BLOOMINGTON, Ind. (AP) -Kelvin Sampson just wants to coach basketball.
Embroiled in the second investigation into improper telephone calls to recruits since his arrival at Indiana last year, Sampson said Thursday that he is satisfied with a university report to the NCAA that has already led to the resignation of an assistant coach, the forfeiture of one scholarship and new restrictions on recruiting.
Sampson, who also gave up a scheduled $500,000 pay raise, said he didn’t know whether the self-imposed penalties would satisfy the NCAA.
“The report speaks for itself,” he said during a news conference at Assembly Hall, his first public comments since the resignation of assistant Rob Senderoff on Tuesday. “I read the report and agree with the school’s findings.
“I know what I know. That’s all I need to say on that,” Sampson said.

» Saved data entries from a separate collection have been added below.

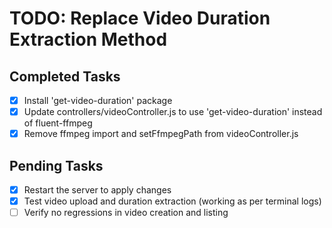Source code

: # TODO: Replace Video Duration Extraction Method

## Completed Tasks
- [x] Install 'get-video-duration' package
- [x] Update controllers/videoController.js to use 'get-video-duration' instead of fluent-ffmpeg
- [x] Remove ffmpeg import and setFfmpegPath from videoController.js

## Pending Tasks
- [x] Restart the server to apply changes
- [x] Test video upload and duration extraction (working as per terminal logs)
- [ ] Verify no regressions in video creation and listing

The report detailed more than 100 impermissible recruiting calls, most of them by Senderoff. But at least 10 of them were three-way calls that Sampson had been patched into, an apparent violation of NCAA restrictions imposed on Sampson for previous telephone improprieties while he was coach at Oklahoma.
Sampson was not accused of any direct NCAA violations in last month’s report by the university, but he was sanctioned by the NCAA in May 2006 for making 577 impermissible calls between 2000-2004 at Oklahoma. He was barred from calling recruits or making off-campus recruiting trips for one year, but on Oct. 14, less than five months after those sanctions expired, Indiana announced its compliance office had discovered the new violations that occurred while the original sanctions were still in place.

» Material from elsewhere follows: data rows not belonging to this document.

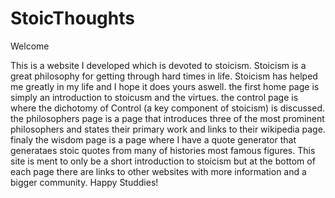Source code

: # StoicThoughts
Welcome 

This is a website I developed which is devoted to stoicism. 
Stoicism is a great philosophy for getting through hard times in life. 
Stoicism has helped me greatly in my life and I hope it does yours aswell. 
the first home page is simply an introduction to stoicusm and the virtues.
the control page is where the dichotomy of Control (a key component of stoicism) is discussed.
the philosophers page is a page that introduces three of the most prominent philosophers and states their primary work and links to their wikipedia page.
finaly the wisdom page is a page where I have a quote generator that generataes stoic quotes from many of histories most famous figures. 
This site is ment to only be a short introduction to stoicism but at the bottom of each page there are links to other websites with more information and a bigger community. 
Happy Studdies!
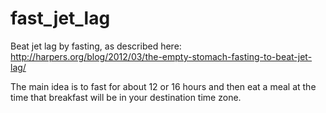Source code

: # fast_jet_lag
Beat jet lag by fasting, as described here: http://harpers.org/blog/2012/03/the-empty-stomach-fasting-to-beat-jet-lag/

The main idea is to fast for about 12 or 16 hours and then eat a meal at the time that breakfast will be in your destination time zone.
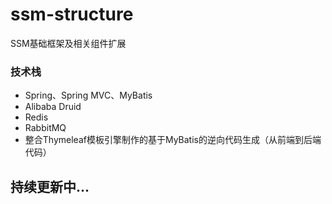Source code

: # ssm-structure
SSM基础框架及相关组件扩展

### 技术栈

- Spring、Spring MVC、MyBatis
- Alibaba Druid
- Redis
- RabbitMQ
- 整合Thymeleaf模板引擎制作的基于MyBatis的逆向代码生成（从前端到后端代码）

## 持续更新中...
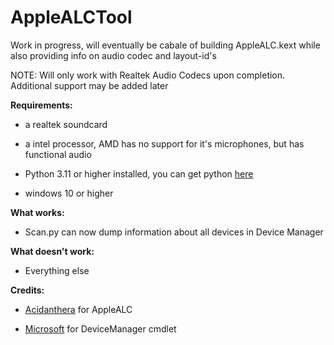 # AppleALCTool
Work in progress, will eventually be cabale of building AppleALC.kext while also providing info on audio codec and layout-id's

NOTE: Will only work with Realtek Audio Codecs upon completion. Additional support may be added later

**Requirements:**
* a realtek soundcard 


* a intel processor, AMD has no support for it's microphones, but has functional audio


* Python 3.11 or higher installed, you can get python [here](https://www.python.org/downloads/)


* windows 10 or higher


**What works:**


* Scan.py can now dump information about all devices in Device Manager



**What doesn't work:**


* Everything else



**Credits:**


* [Acidanthera](https://github.com/acidanthera/AppleALC) for AppleALC

* [Microsoft](https://www.microsoft.com/) for DeviceManager cmdlet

Sampson would not address any specifics of the IU report.
“The NCAA still has to come in and make a final decision,” he said. “I’m not going to do anything to be a distraction to that. A lot of these things I can’t answer. I wish I could. We all wish this hadn’t happened, but it did.
“We’re determined to move forward and do the best we can. How much this hurts us (in recruiting) remains to be seen.”
As a result of the internal investigation, Indiana gave up one basketball scholarship in 2008-09 and Sampson, starting his second season with the Hoosiers, voluntarily forfeited his scheduled pay raise.
Also among the actions Indiana proposed in its report to the NCAA infractions committee were letters of reprimand to Sampson, Senderoff and assistant coach Jeff Meyer, who made at least four impermissible calls, and attendance at biweekly compliance meetings for Sampson and the rest of the coaching staff for one year. Sampson, Meyer and assistant coach Ray McCallum would also be required to attend a 2008 NCAA rules seminar.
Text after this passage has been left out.